New PA WInS coalition opposes extremist school policies

Image courtesy of Pennsylvanians for Welcoming and Inclusive Schools (https://pawins.org/)

Representatives of groups supporting education in Pennsylvania this week announced the formal launch of a new coalition to fight extremist policies in schools across the commonwealth.

The groups involved in Pennsylvanians for Welcoming and Inclusive Schools, or PA WInS, include the ACLU of Pennsylvania, the Pennsylvania School Counselors Association, the Pennsylvania School Librarians Association, Planned Parenthood, and Red Wine & Blue.

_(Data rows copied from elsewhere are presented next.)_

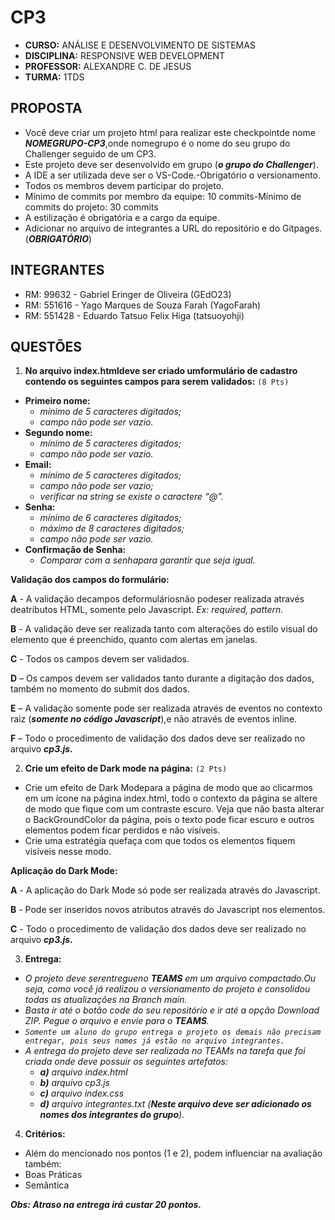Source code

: # CP3
- **CURSO:** ANÁLISE E DESENVOLVIMENTO DE SISTEMAS
- **DISCIPLINA:** RESPONSIVE WEB DEVELOPMENT 
- **PROFESSOR:** ALEXANDRE C. DE JESUS 
- **TURMA:** 1TDS

## PROPOSTA
- Você deve criar um projeto html para realizar este checkpointde nome ***NOMEGRUPO-CP3***,onde nomegrupo é o nome do seu grupo do Challenger seguido de um CP3.
- Este projeto deve ser desenvolvido em grupo (***o grupo do Challenger***).
- A IDE a ser utilizada deve ser o VS-Code.-Obrigatório o versionamento.
- Todos os membros devem participar do projeto.
- Mínimo de commits por membro da equipe: 10 commits-Mínimo de commits do projeto: 30 commits
- A estilização é obrigatória e a cargo da equipe.
- Adicionar no arquivo de integrantes a URL do repositório e do Gitpages.(***OBRIGATÓRIO***)

## INTEGRANTES
- RM: 99632 - Gabriel Eringer de Oliveira (GEdO23)
- RM: 551616 - Yago Marques de Souza Farah (YagoFarah)
- RM: 551428 - Eduardo Tatsuo Felix Higa (tatsuoyohji)

## QUESTÕES
1. **No arquivo index.htmldeve ser criado umformulário de cadastro contendo os seguintes campos para serem validados:**
``(8 Pts)``
- **Primeiro nome:**
  - *mínimo de 5 caracteres digitados;*
  - *campo não pode ser vazio.*
- **Segundo nome:**
  - *mínimo de 5 caracteres digitados;*
  - *campo não pode ser vazio.*
- **Email:**
  - *mínimo de 5 caracteres digitados;*
  - *campo não pode ser vazio;*
  - *verificar na string se existe o caractere “@”.*
- **Senha:**
  - *mínimo de 6 caracteres digitados;*
  - *máximo de 8 caracteres digitados;*
  - *campo não pode ser vazio.*
- **Confirmação de Senha:**
  - *Comparar com a senhapara garantir que seja igual.*

**Validação dos campos do formulário:**

**A** - A validação decampos deformuláriosnão podeser realizada através deatributos HTML, somente pelo Javascript. *Ex: required, pattern.*

**B** - A validação  deve  ser  realizada  tanto  com  alterações  do  estilo  visual  do  elemento  que  é  preenchido, quanto com alertas em janelas.

**C** - Todos os campos devem ser validados.

**D** – Os campos devem ser validados tanto durante a digitação dos dados, também no momento do submit dos dados.

**E** – A  validação  somente  pode  ser  realizada  através  de  eventos  no  contexto  raiz (***somente  no  código Javascript***),e não através de eventos inline.

**F** – Todo o procedimento de validação dos dados deve ser realizado no arquivo ***cp3.js.***

2. **Crie um efeito de Dark mode na página:** ``(2 Pts)``
- Crie um efeito de Dark Modepara a página de modo que ao clicarmos em um ícone na página index.html, todo o contexto da página se altere de modo que fique com um contraste escuro. Veja que não basta alterar o BackGroundColor da página, pois o texto pode ficar escuro e outros elementos podem ficar perdidos e não visíveis.
- Crie uma estratégia quefaça com que todos os elementos fiquem visíveis nesse modo.

**Aplicação do Dark Mode:**

**A** - A aplicação do Dark Mode só pode ser realizada através do Javascript.

**B** - Pode ser inseridos novos atributos através do Javascript nos elementos.

**C** - Todo o procedimento de validação dos dados deve ser realizado no arquivo ***cp3.js.***

3. **Entrega:**
- *O  projeto  deve  serentregueno **TEAMS** em um  arquivo compactado.Ou  seja,  como  você  já  realizou  o versionamento do projeto e consolidou todas as atualizações na Branch main.*
- *Basta ir até o botão code do seu repositório e ir até a opção Download ZIP. Pegue o arquivo e envie para o **TEAMS**.*
- *``Somente um aluno do grupo entrega o projeto os demais não precisam entregar, pois seus nomes já estão no arquivo integrantes.``*
- *A entrega do projeto deve ser realizada no TEAMs na tarefa que foi criada onde deve possuir os seguintes artefatos:*
  - ***a)** arquivo index.html*
  - ***b)** arquivo cp3.js*
  - ***c)** arquivo index.css*
  - ***d)** arquivo integrantes.txt (**Neste arquivo deve ser adicionado os nomes dos integrantes do grupo**).*
4. **Critérios:**
- Além do mencionado nos pontos (1 e 2), podem influenciar na avaliação também:
- Boas Práticas
- Semântica

***Obs: Atraso na entrega irá custar 20 pontos.***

They formed the beginnings of the coalition in October 2022; however, Tuesday marked the first time the coalition came together for a public announcement of its members’ work together, which took place on Zoom.

“This effort is really a response to book bans and censorship, discriminatory policies being introduced, trans exclusion policies, and other policies that aim to stifle speech or expression,” said Alex Domingos, advocacy and policy strategist for the ACLU of Pennsylvania. “And it really began with the parents and students and school staff who were shocked and taken off guard by how quickly and intently school boards moved to pass these very similar measures.”

Much of the needed work involves educating parents and other members of the community, said Adam Hosey, himself a parent in Lancaster County.

“Parents already have rights in our districts in Pennsylvania. So when we’re talking about me as a parent, I’m able to opt my child out of information, curriculum, books that I don’t want them to read,” Hosey said. “But no parent should have the right to opt every child out of that book or curriculum.”

The new coalition says Pennsylvania is “ground zero for extremist policies attacking public education.” 

It does not take long to find examples of what they are talking about. In the last election cycle, voters in the Pennridge School District in Bucks County replaced conservative school board members with liberal and moderate candidates following allegations of secret book bans, the hiring of a conservative consulting firm to make recommendations for social studies curriculum, and a federal discrimination complaint about the district’s practices toward minority and LGBTQ+ students.

In the nearby Central Bucks School District, voters flipped their school board to a Democratic majority after it made headlines for considering book bans — although in one of its last acts, the outgoing conservative board there gave a $700,000 payout to the superintendent who enforced its policies.

Members of the PA WInS coalition hope to continue fighting book bans and other extremist policies wherever they arise in Pennsylvania.

“While Pennsylvanians pushed back in many districts in the last election, there’s still work to be done throughout the state to ensure that schools foster a belonging and safe climate for all students,” the group said. 

Members say their goal isn’t to push back electorally; rather, they hope to offer resources to parents, students, teachers and others to fight extremist policies in their own communities.

Tristan Doud, a high school student in the Central York School District and a co-president of his school’s Panther Anti-Racist Union, said he took part in protests after his school board instituted its own book bans. The board ultimately changed course after the outcry.

“It was awesome that we were able to turn those book bans over twice, and we’re hoping that it’s never going to happen in our district again,” Doud said. “Because if it does, then we’ll stand up to it again.”

After the most recent elections in November, it’s clear that public opposition to extremist school policies is spreading, said Patricia Jackson, a teacher in the Central York School District.

Even so, the PA WInS coalition is especially needed now, she said.

“We need to stay together, linked, and use all of our resources together,” Jackson said. “It is all of these resources coming together that are going to keep our children really safe from the darkness.”